C’è qualcosa che ci riporta a uno specifico requisito con cui il neoliberismo ha coniugato le sue idee e i suoi principi: quello della pervasività, della voracità, della illimitatezza, requisito che ne spiega sia il carattere di rottura e di discontinuità rispetto al liberalismo (teoria e prassi dell’esplorazione del limite e della ricerca dell’equilibrio), sia la vocazione alla generalizzazione, dunque alla “resilienza”, e, al tempo stesso, alla catastrofe e all’abisso, dunque alla contraddizione e alla crisi. Rispunta la tendenza strutturale profondamente irrazionale del capitalismo a tagliare l’albero su cui è seduto minando le disposizioni materiali, cognitive, valoriali, psichiche di cui ha vitale bisogno per riprodursi, con una pulsione all’autodistruzione. A fronte di tutto ciò possiamo davvero parlare di fine del neoliberismo? E se sì, dove ci colloca questa fine nella parabola del capitalismo?
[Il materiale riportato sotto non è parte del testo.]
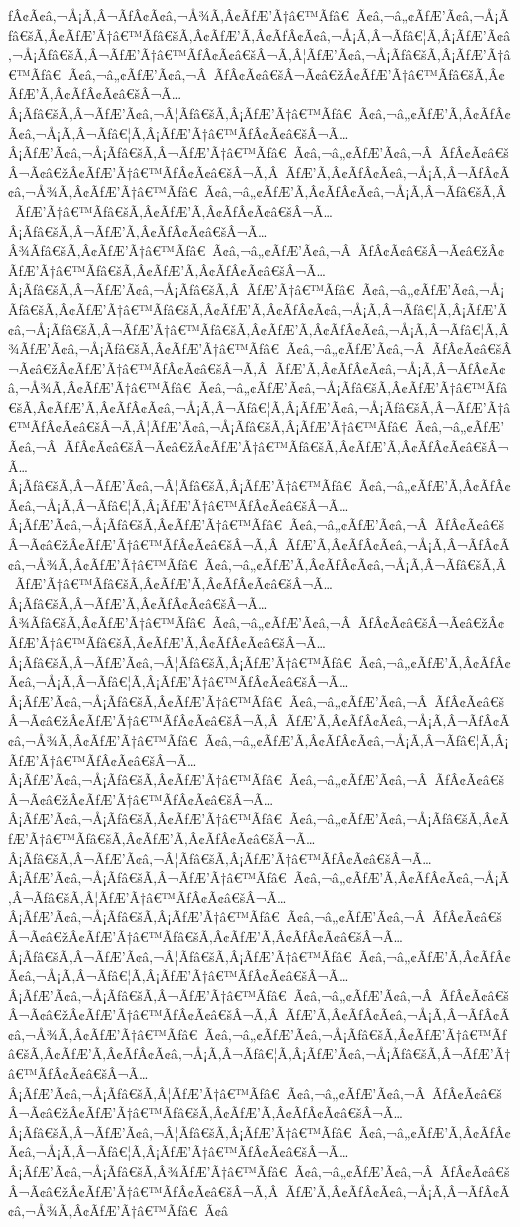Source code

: \documentclass{article}
\begin{document}
\begin{outline}[enumerate]
ƒÂ¢Ã¢â‚¬Å¡Ã‚Â¬ÃƒÂ¢Ã¢â‚¬Å¾Ã‚Â¢ÃƒÆ’Ã†â€™Ãƒâ€ Ã¢â‚¬â„¢ÃƒÆ’Ã¢â‚¬Å¡Ãƒâ€šÃ‚Â¢ÃƒÆ’Ã†â€™Ãƒâ€šÃ‚Â¢ÃƒÆ’Ã‚Â¢ÃƒÂ¢Ã¢â‚¬Å¡Ã‚Â¬Ãƒâ€¦Ã‚Â¡ÃƒÆ’Ã¢â‚¬Å¡Ãƒâ€šÃ‚Â¬ÃƒÆ’Ã†â€™ÃƒÂ¢Ã¢â€šÂ¬Ã‚Â¦ÃƒÆ’Ã¢â‚¬Å¡Ãƒâ€šÃ‚Â¡ÃƒÆ’Ã†â€™Ãƒâ€ Ã¢â‚¬â„¢ÃƒÆ’Ã¢â‚¬Â ÃƒÂ¢Ã¢â€šÂ¬Ã¢â€žÂ¢ÃƒÆ’Ã†â€™Ãƒâ€šÃ‚Â¢ÃƒÆ’Ã‚Â¢ÃƒÂ¢Ã¢â€šÂ¬Ã…Â¡Ãƒâ€šÃ‚Â¬ÃƒÆ’Ã¢â‚¬Â¦Ãƒâ€šÃ‚Â¡ÃƒÆ’Ã†â€™Ãƒâ€ Ã¢â‚¬â„¢ÃƒÆ’Ã‚Â¢ÃƒÂ¢Ã¢â‚¬Å¡Ã‚Â¬Ãƒâ€¦Ã‚Â¡ÃƒÆ’Ã†â€™ÃƒÂ¢Ã¢â€šÂ¬Ã…Â¡ÃƒÆ’Ã¢â‚¬Å¡Ãƒâ€šÃ‚Â¬ÃƒÆ’Ã†â€™Ãƒâ€ Ã¢â‚¬â„¢ÃƒÆ’Ã¢â‚¬Â ÃƒÂ¢Ã¢â€šÂ¬Ã¢â€žÂ¢ÃƒÆ’Ã†â€™ÃƒÂ¢Ã¢â€šÂ¬Ã‚Â ÃƒÆ’Ã‚Â¢ÃƒÂ¢Ã¢â‚¬Å¡Ã‚Â¬ÃƒÂ¢Ã¢â‚¬Å¾Ã‚Â¢ÃƒÆ’Ã†â€™Ãƒâ€ Ã¢â‚¬â„¢ÃƒÆ’Ã‚Â¢ÃƒÂ¢Ã¢â‚¬Å¡Ã‚Â¬Ãƒâ€šÃ‚Â ÃƒÆ’Ã†â€™Ãƒâ€šÃ‚Â¢ÃƒÆ’Ã‚Â¢ÃƒÂ¢Ã¢â€šÂ¬Ã…Â¡Ãƒâ€šÃ‚Â¬ÃƒÆ’Ã‚Â¢ÃƒÂ¢Ã¢â€šÂ¬Ã…Â¾Ãƒâ€šÃ‚Â¢ÃƒÆ’Ã†â€™Ãƒâ€ Ã¢â‚¬â„¢ÃƒÆ’Ã¢â‚¬Â ÃƒÂ¢Ã¢â€šÂ¬Ã¢â€žÂ¢ÃƒÆ’Ã†â€™Ãƒâ€šÃ‚Â¢ÃƒÆ’Ã‚Â¢ÃƒÂ¢Ã¢â€šÂ¬Ã…Â¡Ãƒâ€šÃ‚Â¬ÃƒÆ’Ã¢â‚¬Å¡Ãƒâ€šÃ‚Â ÃƒÆ’Ã†â€™Ãƒâ€ Ã¢â‚¬â„¢ÃƒÆ’Ã¢â‚¬Å¡Ãƒâ€šÃ‚Â¢ÃƒÆ’Ã†â€™Ãƒâ€šÃ‚Â¢ÃƒÆ’Ã‚Â¢ÃƒÂ¢Ã¢â‚¬Å¡Ã‚Â¬Ãƒâ€¦Ã‚Â¡ÃƒÆ’Ã¢â‚¬Å¡Ãƒâ€šÃ‚Â¬ÃƒÆ’Ã†â€™Ãƒâ€šÃ‚Â¢ÃƒÆ’Ã‚Â¢ÃƒÂ¢Ã¢â‚¬Å¡Ã‚Â¬Ãƒâ€¦Ã‚Â¾ÃƒÆ’Ã¢â‚¬Å¡Ãƒâ€šÃ‚Â¢ÃƒÆ’Ã†â€™Ãƒâ€ Ã¢â‚¬â„¢ÃƒÆ’Ã¢â‚¬Â ÃƒÂ¢Ã¢â€šÂ¬Ã¢â€žÂ¢ÃƒÆ’Ã†â€™ÃƒÂ¢Ã¢â€šÂ¬Ã‚Â ÃƒÆ’Ã‚Â¢ÃƒÂ¢Ã¢â‚¬Å¡Ã‚Â¬ÃƒÂ¢Ã¢â‚¬Å¾Ã‚Â¢ÃƒÆ’Ã†â€™Ãƒâ€ Ã¢â‚¬â„¢ÃƒÆ’Ã¢â‚¬Å¡Ãƒâ€šÃ‚Â¢ÃƒÆ’Ã†â€™Ãƒâ€šÃ‚Â¢ÃƒÆ’Ã‚Â¢ÃƒÂ¢Ã¢â‚¬Å¡Ã‚Â¬Ãƒâ€¦Ã‚Â¡ÃƒÆ’Ã¢â‚¬Å¡Ãƒâ€šÃ‚Â¬ÃƒÆ’Ã†â€™ÃƒÂ¢Ã¢â€šÂ¬Ã‚Â¦ÃƒÆ’Ã¢â‚¬Å¡Ãƒâ€šÃ‚Â¡ÃƒÆ’Ã†â€™Ãƒâ€ Ã¢â‚¬â„¢ÃƒÆ’Ã¢â‚¬Â ÃƒÂ¢Ã¢â€šÂ¬Ã¢â€žÂ¢ÃƒÆ’Ã†â€™Ãƒâ€šÃ‚Â¢ÃƒÆ’Ã‚Â¢ÃƒÂ¢Ã¢â€šÂ¬Ã…Â¡Ãƒâ€šÃ‚Â¬ÃƒÆ’Ã¢â‚¬Â¦Ãƒâ€šÃ‚Â¡ÃƒÆ’Ã†â€™Ãƒâ€ Ã¢â‚¬â„¢ÃƒÆ’Ã‚Â¢ÃƒÂ¢Ã¢â‚¬Å¡Ã‚Â¬Ãƒâ€¦Ã‚Â¡ÃƒÆ’Ã†â€™ÃƒÂ¢Ã¢â€šÂ¬Ã…Â¡ÃƒÆ’Ã¢â‚¬Å¡Ãƒâ€šÃ‚Â¢ÃƒÆ’Ã†â€™Ãƒâ€ Ã¢â‚¬â„¢ÃƒÆ’Ã¢â‚¬Â ÃƒÂ¢Ã¢â€šÂ¬Ã¢â€žÂ¢ÃƒÆ’Ã†â€™ÃƒÂ¢Ã¢â€šÂ¬Ã‚Â ÃƒÆ’Ã‚Â¢ÃƒÂ¢Ã¢â‚¬Å¡Ã‚Â¬ÃƒÂ¢Ã¢â‚¬Å¾Ã‚Â¢ÃƒÆ’Ã†â€™Ãƒâ€ Ã¢â‚¬â„¢ÃƒÆ’Ã‚Â¢ÃƒÂ¢Ã¢â‚¬Å¡Ã‚Â¬Ãƒâ€šÃ‚Â ÃƒÆ’Ã†â€™Ãƒâ€šÃ‚Â¢ÃƒÆ’Ã‚Â¢ÃƒÂ¢Ã¢â€šÂ¬Ã…Â¡Ãƒâ€šÃ‚Â¬ÃƒÆ’Ã‚Â¢ÃƒÂ¢Ã¢â€šÂ¬Ã…Â¾Ãƒâ€šÃ‚Â¢ÃƒÆ’Ã†â€™Ãƒâ€ Ã¢â‚¬â„¢ÃƒÆ’Ã¢â‚¬Â ÃƒÂ¢Ã¢â€šÂ¬Ã¢â€žÂ¢ÃƒÆ’Ã†â€™Ãƒâ€šÃ‚Â¢ÃƒÆ’Ã‚Â¢ÃƒÂ¢Ã¢â€šÂ¬Ã…Â¡Ãƒâ€šÃ‚Â¬ÃƒÆ’Ã¢â‚¬Â¦Ãƒâ€šÃ‚Â¡ÃƒÆ’Ã†â€™Ãƒâ€ Ã¢â‚¬â„¢ÃƒÆ’Ã‚Â¢ÃƒÂ¢Ã¢â‚¬Å¡Ã‚Â¬Ãƒâ€¦Ã‚Â¡ÃƒÆ’Ã†â€™ÃƒÂ¢Ã¢â€šÂ¬Ã…Â¡ÃƒÆ’Ã¢â‚¬Å¡Ãƒâ€šÃ‚Â¢ÃƒÆ’Ã†â€™Ãƒâ€ Ã¢â‚¬â„¢ÃƒÆ’Ã¢â‚¬Â ÃƒÂ¢Ã¢â€šÂ¬Ã¢â€žÂ¢ÃƒÆ’Ã†â€™ÃƒÂ¢Ã¢â€šÂ¬Ã‚Â ÃƒÆ’Ã‚Â¢ÃƒÂ¢Ã¢â‚¬Å¡Ã‚Â¬ÃƒÂ¢Ã¢â‚¬Å¾Ã‚Â¢ÃƒÆ’Ã†â€™Ãƒâ€ Ã¢â‚¬â„¢ÃƒÆ’Ã‚Â¢ÃƒÂ¢Ã¢â‚¬Å¡Ã‚Â¬Ãƒâ€¦Ã‚Â¡ÃƒÆ’Ã†â€™ÃƒÂ¢Ã¢â€šÂ¬Ã…Â¡ÃƒÆ’Ã¢â‚¬Å¡Ãƒâ€šÃ‚Â¢ÃƒÆ’Ã†â€™Ãƒâ€ Ã¢â‚¬â„¢ÃƒÆ’Ã¢â‚¬Â ÃƒÂ¢Ã¢â€šÂ¬Ã¢â€žÂ¢ÃƒÆ’Ã†â€™ÃƒÂ¢Ã¢â€šÂ¬Ã…Â¡ÃƒÆ’Ã¢â‚¬Å¡Ãƒâ€šÃ‚Â¢ÃƒÆ’Ã†â€™Ãƒâ€ Ã¢â‚¬â„¢ÃƒÆ’Ã¢â‚¬Å¡Ãƒâ€šÃ‚Â¢ÃƒÆ’Ã†â€™Ãƒâ€šÃ‚Â¢ÃƒÆ’Ã‚Â¢ÃƒÂ¢Ã¢â€šÂ¬Ã…Â¡Ãƒâ€šÃ‚Â¬ÃƒÆ’Ã¢â‚¬Â¦Ãƒâ€šÃ‚Â¡ÃƒÆ’Ã†â€™ÃƒÂ¢Ã¢â€šÂ¬Ã…Â¡ÃƒÆ’Ã¢â‚¬Å¡Ãƒâ€šÃ‚Â¬ÃƒÆ’Ã†â€™Ãƒâ€ Ã¢â‚¬â„¢ÃƒÆ’Ã‚Â¢ÃƒÂ¢Ã¢â‚¬Å¡Ã‚Â¬Ãƒâ€šÃ‚Â¦ÃƒÆ’Ã†â€™ÃƒÂ¢Ã¢â€šÂ¬Ã…Â¡ÃƒÆ’Ã¢â‚¬Å¡Ãƒâ€šÃ‚Â¡ÃƒÆ’Ã†â€™Ãƒâ€ Ã¢â‚¬â„¢ÃƒÆ’Ã¢â‚¬Â ÃƒÂ¢Ã¢â€šÂ¬Ã¢â€žÂ¢ÃƒÆ’Ã†â€™Ãƒâ€šÃ‚Â¢ÃƒÆ’Ã‚Â¢ÃƒÂ¢Ã¢â€šÂ¬Ã…Â¡Ãƒâ€šÃ‚Â¬ÃƒÆ’Ã¢â‚¬Â¦Ãƒâ€šÃ‚Â¡ÃƒÆ’Ã†â€™Ãƒâ€ Ã¢â‚¬â„¢ÃƒÆ’Ã‚Â¢ÃƒÂ¢Ã¢â‚¬Å¡Ã‚Â¬Ãƒâ€¦Ã‚Â¡ÃƒÆ’Ã†â€™ÃƒÂ¢Ã¢â€šÂ¬Ã…Â¡ÃƒÆ’Ã¢â‚¬Å¡Ãƒâ€šÃ‚Â¬ÃƒÆ’Ã†â€™Ãƒâ€ Ã¢â‚¬â„¢ÃƒÆ’Ã¢â‚¬Â ÃƒÂ¢Ã¢â€šÂ¬Ã¢â€žÂ¢ÃƒÆ’Ã†â€™ÃƒÂ¢Ã¢â€šÂ¬Ã‚Â ÃƒÆ’Ã‚Â¢ÃƒÂ¢Ã¢â‚¬Å¡Ã‚Â¬ÃƒÂ¢Ã¢â‚¬Å¾Ã‚Â¢ÃƒÆ’Ã†â€™Ãƒâ€ Ã¢â‚¬â„¢ÃƒÆ’Ã¢â‚¬Å¡Ãƒâ€šÃ‚Â¢ÃƒÆ’Ã†â€™Ãƒâ€šÃ‚Â¢ÃƒÆ’Ã‚Â¢ÃƒÂ¢Ã¢â‚¬Å¡Ã‚Â¬Ãƒâ€¦Ã‚Â¡ÃƒÆ’Ã¢â‚¬Å¡Ãƒâ€šÃ‚Â¬ÃƒÆ’Ã†â€™ÃƒÂ¢Ã¢â€šÂ¬Ã…Â¡ÃƒÆ’Ã¢â‚¬Å¡Ãƒâ€šÃ‚Â¦ÃƒÆ’Ã†â€™Ãƒâ€ Ã¢â‚¬â„¢ÃƒÆ’Ã¢â‚¬Â ÃƒÂ¢Ã¢â€šÂ¬Ã¢â€žÂ¢ÃƒÆ’Ã†â€™Ãƒâ€šÃ‚Â¢ÃƒÆ’Ã‚Â¢ÃƒÂ¢Ã¢â€šÂ¬Ã…Â¡Ãƒâ€šÃ‚Â¬ÃƒÆ’Ã¢â‚¬Â¦Ãƒâ€šÃ‚Â¡ÃƒÆ’Ã†â€™Ãƒâ€ Ã¢â‚¬â„¢ÃƒÆ’Ã‚Â¢ÃƒÂ¢Ã¢â‚¬Å¡Ã‚Â¬Ãƒâ€¦Ã‚Â¡ÃƒÆ’Ã†â€™ÃƒÂ¢Ã¢â€šÂ¬Ã…Â¡ÃƒÆ’Ã¢â‚¬Å¡Ãƒâ€šÃ‚Â¾ÃƒÆ’Ã†â€™Ãƒâ€ Ã¢â‚¬â„¢ÃƒÆ’Ã¢â‚¬Â ÃƒÂ¢Ã¢â€šÂ¬Ã¢â€žÂ¢ÃƒÆ’Ã†â€™ÃƒÂ¢Ã¢â€šÂ¬Ã‚Â ÃƒÆ’Ã‚Â¢ÃƒÂ¢Ã¢â‚¬Å¡Ã‚Â¬ÃƒÂ¢Ã¢â‚¬Å¾Ã‚Â¢ÃƒÆ’Ã†â€™Ãƒâ€ Ã¢â
\end{outline}
\end{document}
Innanzitutto l’impiego che fa Streeck del pensiero di Keynes a sostegno della propria tesi “nazionalistica” è capzioso, poiché la ricchezza di Keynes consiste anche nella sua multiformità, tale che da essa possono essere tratte tesi divergenti, e correttezza vorrebbe che ci si attenga ai testi e agli atti più impegnativi e più impegnati, anche politicamente, come la Teoria Generale del 1936 – che tratta la contraddittorietà del capitalismo come un sistema mondiale – e il contributo dato agli accordi di Bretton Woods del 1944, anche nelle parti che non vi furono recepite, come la proposta internazionalista del Bancor per garantire la pace e gli equilibri commerciali ed economici mondiali. inoltre, anche coloro che hanno sottoposto a forti critiche la globalizzazione non hanno mai sostenuto una “deglobalizzazione drastica”. Dani Rodrik, che definì il “trilemma” della globalizzazione (secondo cui è impossibile la coesistenza di “iperglobalizzazione/Stato nazionale/democrazia” e per questo bisogna ridurre l’”iperglobalizzazione” in modo da rendere compatibile la democrazia e lo Stato nazionale con un maggior ruolo regolativo di quest’ultimo), chiama “globalizzazione intelligente” quella che scaturirebbe da un tale processo di contrazione.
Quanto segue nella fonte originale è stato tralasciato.